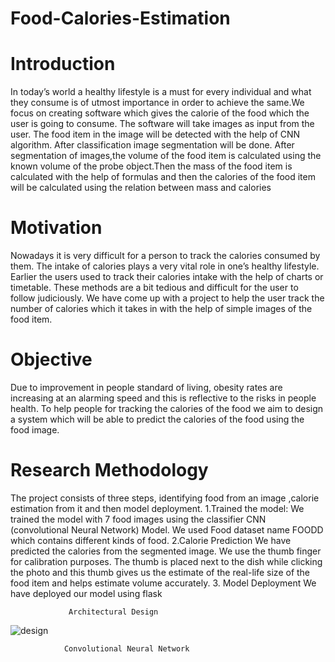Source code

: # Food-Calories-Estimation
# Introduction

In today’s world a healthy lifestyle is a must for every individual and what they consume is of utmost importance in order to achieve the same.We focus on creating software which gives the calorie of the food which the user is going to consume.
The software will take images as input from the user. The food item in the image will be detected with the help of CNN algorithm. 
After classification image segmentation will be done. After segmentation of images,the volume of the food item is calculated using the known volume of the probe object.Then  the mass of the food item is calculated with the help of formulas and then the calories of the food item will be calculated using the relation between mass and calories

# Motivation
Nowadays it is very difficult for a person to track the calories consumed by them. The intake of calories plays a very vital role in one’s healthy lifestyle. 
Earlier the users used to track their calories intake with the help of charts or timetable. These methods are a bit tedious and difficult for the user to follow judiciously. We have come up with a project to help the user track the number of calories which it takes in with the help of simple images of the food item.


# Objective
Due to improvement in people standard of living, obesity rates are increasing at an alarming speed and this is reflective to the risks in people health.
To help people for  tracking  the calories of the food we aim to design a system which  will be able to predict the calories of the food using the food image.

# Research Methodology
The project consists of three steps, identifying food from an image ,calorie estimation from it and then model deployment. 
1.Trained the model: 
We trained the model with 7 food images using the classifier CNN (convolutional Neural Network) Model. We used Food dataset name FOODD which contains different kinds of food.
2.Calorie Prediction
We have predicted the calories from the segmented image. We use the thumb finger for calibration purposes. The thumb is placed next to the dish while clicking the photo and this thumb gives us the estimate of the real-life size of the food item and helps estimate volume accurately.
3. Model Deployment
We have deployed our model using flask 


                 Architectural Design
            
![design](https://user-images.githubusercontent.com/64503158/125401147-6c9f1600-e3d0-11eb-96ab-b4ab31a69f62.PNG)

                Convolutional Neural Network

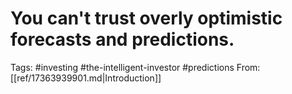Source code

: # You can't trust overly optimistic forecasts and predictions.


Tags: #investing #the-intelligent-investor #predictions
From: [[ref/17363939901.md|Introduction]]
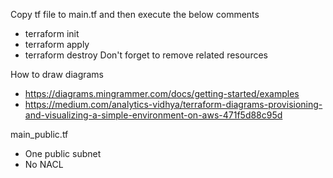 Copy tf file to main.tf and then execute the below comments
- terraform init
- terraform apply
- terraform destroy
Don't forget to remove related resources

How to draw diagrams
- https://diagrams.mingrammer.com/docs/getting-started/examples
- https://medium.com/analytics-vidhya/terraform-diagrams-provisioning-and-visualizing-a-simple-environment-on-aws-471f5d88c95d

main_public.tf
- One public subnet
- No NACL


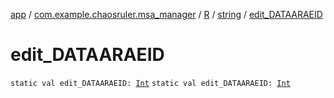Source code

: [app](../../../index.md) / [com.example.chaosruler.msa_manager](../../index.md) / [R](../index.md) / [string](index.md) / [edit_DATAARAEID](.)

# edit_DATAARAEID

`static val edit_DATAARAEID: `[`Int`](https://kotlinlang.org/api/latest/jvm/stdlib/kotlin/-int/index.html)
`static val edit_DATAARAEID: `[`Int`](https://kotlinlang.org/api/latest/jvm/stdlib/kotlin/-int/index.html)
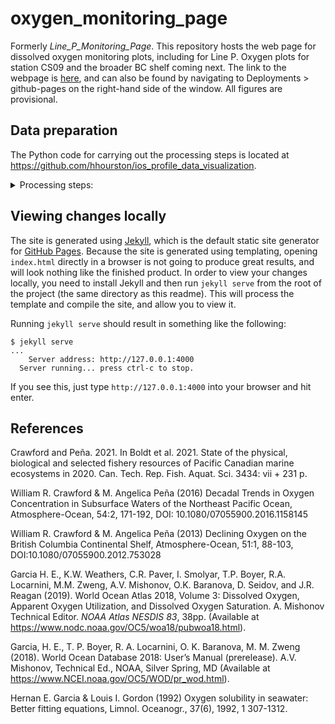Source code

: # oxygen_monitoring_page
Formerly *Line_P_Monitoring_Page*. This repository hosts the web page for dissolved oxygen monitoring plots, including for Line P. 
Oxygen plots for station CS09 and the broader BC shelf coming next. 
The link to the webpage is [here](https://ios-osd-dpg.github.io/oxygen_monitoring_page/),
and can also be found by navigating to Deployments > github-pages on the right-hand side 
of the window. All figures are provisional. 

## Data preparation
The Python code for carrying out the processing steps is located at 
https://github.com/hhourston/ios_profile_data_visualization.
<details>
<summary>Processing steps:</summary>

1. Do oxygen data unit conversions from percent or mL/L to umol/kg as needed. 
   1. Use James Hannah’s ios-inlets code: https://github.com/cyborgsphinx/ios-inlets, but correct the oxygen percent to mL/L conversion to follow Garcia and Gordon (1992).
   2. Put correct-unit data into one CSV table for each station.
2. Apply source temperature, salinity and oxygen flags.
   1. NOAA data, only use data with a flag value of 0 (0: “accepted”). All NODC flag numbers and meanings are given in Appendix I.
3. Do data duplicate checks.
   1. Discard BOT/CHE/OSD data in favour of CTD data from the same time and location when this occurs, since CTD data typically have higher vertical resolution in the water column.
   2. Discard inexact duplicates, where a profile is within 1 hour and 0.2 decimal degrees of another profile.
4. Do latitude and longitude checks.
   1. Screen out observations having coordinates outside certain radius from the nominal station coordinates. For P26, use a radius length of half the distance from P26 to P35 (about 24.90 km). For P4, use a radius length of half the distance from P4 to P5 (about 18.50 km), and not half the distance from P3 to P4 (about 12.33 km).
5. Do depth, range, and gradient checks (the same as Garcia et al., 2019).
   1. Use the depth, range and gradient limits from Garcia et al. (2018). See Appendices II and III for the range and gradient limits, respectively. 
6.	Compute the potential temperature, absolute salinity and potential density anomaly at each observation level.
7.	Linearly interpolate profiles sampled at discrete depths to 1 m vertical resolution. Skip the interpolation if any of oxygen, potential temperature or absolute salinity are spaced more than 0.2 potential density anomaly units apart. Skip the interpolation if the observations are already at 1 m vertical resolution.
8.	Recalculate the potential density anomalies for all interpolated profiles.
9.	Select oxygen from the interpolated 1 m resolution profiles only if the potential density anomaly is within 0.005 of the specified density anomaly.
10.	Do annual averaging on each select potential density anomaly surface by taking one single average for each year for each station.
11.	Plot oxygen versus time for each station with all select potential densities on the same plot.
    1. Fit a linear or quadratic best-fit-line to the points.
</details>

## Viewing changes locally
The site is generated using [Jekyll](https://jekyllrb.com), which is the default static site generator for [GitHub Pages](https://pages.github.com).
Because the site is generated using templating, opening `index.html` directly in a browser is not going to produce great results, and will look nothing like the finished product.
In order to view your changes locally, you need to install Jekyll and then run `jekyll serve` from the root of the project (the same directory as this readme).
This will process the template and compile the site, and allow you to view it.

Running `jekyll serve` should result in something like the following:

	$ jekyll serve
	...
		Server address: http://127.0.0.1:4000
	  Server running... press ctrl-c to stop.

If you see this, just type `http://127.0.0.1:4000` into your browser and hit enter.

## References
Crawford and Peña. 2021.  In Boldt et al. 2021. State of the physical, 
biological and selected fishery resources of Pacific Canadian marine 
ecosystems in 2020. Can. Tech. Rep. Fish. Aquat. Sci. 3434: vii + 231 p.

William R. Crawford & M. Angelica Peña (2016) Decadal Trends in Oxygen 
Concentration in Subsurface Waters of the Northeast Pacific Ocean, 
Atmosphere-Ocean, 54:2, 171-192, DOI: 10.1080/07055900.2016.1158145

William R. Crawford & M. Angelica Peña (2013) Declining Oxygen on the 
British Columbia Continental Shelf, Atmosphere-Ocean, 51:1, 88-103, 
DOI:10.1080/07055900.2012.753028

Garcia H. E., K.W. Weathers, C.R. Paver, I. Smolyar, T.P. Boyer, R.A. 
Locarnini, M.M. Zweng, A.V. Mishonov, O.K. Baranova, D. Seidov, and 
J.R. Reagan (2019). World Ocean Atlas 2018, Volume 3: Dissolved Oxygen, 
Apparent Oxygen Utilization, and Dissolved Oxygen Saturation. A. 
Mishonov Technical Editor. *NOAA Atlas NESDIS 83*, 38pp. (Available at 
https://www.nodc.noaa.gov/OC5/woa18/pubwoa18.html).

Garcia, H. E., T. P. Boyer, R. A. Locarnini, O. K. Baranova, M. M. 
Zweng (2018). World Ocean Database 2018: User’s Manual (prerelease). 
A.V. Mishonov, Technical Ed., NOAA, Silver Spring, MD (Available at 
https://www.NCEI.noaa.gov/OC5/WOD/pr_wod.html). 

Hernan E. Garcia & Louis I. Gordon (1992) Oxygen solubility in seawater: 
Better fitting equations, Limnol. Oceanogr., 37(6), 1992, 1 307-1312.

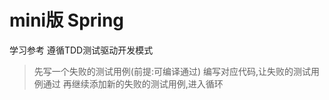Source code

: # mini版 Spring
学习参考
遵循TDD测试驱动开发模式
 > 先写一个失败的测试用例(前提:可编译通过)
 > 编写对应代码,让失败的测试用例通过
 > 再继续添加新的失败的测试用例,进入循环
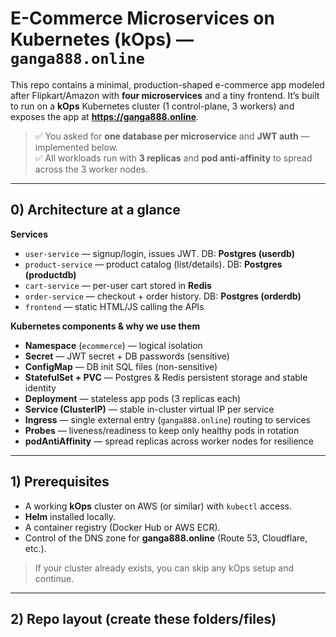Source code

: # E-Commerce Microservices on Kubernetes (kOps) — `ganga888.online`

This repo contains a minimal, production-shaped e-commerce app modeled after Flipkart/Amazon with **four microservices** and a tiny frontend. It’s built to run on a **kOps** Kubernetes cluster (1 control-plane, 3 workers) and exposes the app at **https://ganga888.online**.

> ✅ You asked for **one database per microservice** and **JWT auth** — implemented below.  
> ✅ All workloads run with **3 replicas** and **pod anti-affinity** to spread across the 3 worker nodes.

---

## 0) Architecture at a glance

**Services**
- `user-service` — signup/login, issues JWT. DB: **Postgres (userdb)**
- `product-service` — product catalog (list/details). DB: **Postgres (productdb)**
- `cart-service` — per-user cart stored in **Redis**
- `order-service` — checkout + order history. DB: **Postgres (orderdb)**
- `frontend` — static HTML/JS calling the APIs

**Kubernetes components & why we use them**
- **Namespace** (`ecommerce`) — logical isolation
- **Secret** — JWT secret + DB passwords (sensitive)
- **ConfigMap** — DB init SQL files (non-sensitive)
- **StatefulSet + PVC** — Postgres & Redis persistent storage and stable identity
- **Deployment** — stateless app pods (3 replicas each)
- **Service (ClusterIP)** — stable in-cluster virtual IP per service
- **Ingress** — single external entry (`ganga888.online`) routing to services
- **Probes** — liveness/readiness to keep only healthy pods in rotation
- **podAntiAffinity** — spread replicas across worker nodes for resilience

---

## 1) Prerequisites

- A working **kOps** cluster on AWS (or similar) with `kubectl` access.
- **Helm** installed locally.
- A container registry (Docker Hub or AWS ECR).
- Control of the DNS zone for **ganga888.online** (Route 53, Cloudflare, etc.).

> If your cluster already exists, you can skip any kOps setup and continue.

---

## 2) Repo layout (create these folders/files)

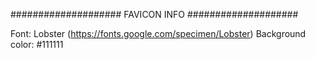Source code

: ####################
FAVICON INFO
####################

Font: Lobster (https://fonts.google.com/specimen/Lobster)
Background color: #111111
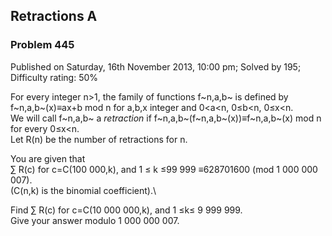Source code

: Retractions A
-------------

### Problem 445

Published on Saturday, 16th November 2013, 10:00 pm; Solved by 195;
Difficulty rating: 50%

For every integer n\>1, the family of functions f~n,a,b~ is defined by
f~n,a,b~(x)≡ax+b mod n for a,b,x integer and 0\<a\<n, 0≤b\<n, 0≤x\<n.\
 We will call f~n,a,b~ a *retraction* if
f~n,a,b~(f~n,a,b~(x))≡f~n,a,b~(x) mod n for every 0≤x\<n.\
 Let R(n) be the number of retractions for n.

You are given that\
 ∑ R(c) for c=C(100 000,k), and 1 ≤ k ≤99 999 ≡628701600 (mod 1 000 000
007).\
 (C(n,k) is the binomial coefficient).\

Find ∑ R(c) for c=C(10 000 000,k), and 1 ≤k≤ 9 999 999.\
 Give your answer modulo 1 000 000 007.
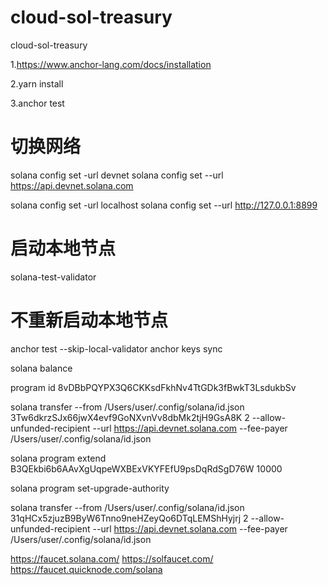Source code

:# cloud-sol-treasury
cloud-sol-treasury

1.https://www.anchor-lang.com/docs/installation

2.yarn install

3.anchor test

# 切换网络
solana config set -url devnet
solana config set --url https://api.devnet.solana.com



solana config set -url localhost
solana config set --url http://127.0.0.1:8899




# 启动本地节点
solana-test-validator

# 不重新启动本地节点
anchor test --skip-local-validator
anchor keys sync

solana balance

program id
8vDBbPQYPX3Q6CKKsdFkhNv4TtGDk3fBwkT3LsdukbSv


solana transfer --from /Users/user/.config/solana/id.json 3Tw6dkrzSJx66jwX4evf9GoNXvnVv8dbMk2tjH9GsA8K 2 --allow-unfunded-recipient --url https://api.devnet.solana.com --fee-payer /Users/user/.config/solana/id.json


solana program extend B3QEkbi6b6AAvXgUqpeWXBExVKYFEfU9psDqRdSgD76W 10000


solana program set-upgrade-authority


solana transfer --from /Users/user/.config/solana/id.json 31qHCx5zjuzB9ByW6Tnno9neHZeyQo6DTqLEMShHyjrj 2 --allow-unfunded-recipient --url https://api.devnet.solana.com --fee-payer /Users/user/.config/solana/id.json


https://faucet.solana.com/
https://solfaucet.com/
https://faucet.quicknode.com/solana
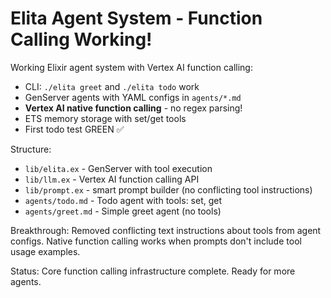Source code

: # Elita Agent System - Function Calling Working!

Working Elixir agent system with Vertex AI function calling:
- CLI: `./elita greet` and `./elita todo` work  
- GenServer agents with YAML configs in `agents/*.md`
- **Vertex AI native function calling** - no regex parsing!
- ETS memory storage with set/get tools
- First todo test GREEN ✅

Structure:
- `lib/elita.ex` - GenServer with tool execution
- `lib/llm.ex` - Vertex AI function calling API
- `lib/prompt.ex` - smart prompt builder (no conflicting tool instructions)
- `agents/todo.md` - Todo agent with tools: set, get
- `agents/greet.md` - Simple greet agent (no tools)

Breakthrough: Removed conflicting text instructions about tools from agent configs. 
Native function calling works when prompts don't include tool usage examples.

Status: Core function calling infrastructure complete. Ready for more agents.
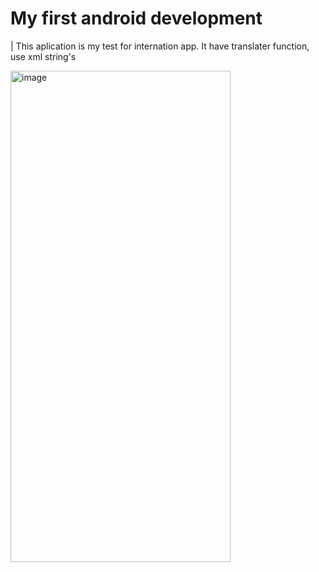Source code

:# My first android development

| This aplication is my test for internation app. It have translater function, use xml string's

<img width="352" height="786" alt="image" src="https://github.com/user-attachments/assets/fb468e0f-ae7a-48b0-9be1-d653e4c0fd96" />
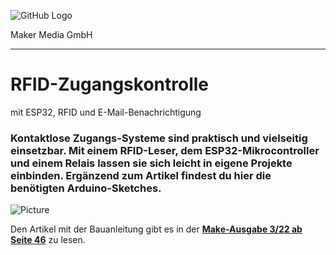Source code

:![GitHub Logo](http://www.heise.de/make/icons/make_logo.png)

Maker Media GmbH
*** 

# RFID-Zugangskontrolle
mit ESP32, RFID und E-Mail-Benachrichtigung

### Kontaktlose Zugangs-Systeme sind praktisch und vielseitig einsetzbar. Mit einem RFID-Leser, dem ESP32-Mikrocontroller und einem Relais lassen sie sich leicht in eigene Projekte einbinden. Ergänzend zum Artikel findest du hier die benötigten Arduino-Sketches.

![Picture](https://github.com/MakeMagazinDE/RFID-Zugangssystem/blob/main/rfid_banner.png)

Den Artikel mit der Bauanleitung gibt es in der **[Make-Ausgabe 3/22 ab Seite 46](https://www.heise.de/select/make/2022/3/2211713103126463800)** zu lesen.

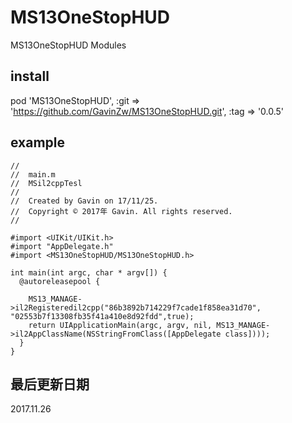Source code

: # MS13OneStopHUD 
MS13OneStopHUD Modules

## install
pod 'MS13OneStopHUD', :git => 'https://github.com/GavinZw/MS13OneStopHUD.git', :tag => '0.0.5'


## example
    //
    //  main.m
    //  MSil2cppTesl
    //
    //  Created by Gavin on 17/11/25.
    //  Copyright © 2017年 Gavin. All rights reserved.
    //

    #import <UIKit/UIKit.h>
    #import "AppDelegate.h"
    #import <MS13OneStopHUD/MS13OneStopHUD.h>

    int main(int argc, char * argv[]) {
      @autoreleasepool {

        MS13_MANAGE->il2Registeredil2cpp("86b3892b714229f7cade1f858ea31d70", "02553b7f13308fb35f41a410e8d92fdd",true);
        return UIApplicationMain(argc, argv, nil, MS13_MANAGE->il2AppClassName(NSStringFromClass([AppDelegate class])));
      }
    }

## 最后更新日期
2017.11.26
• • • • • • •
YOUR OBJECTIVE → Above this task is a listing. Restate, word for word and with nothing added, the lines from the one with "solana config set --url https://api.devnet.solana.com" through the one with "solana balance".

TASK RESULT →
solana config set --url https://api.devnet.solana.com



solana config set -url localhost
solana config set --url http://127.0.0.1:8899




# 启动本地节点
solana-test-validator

# 不重新启动本地节点
anchor test --skip-local-validator
anchor keys sync

solana balance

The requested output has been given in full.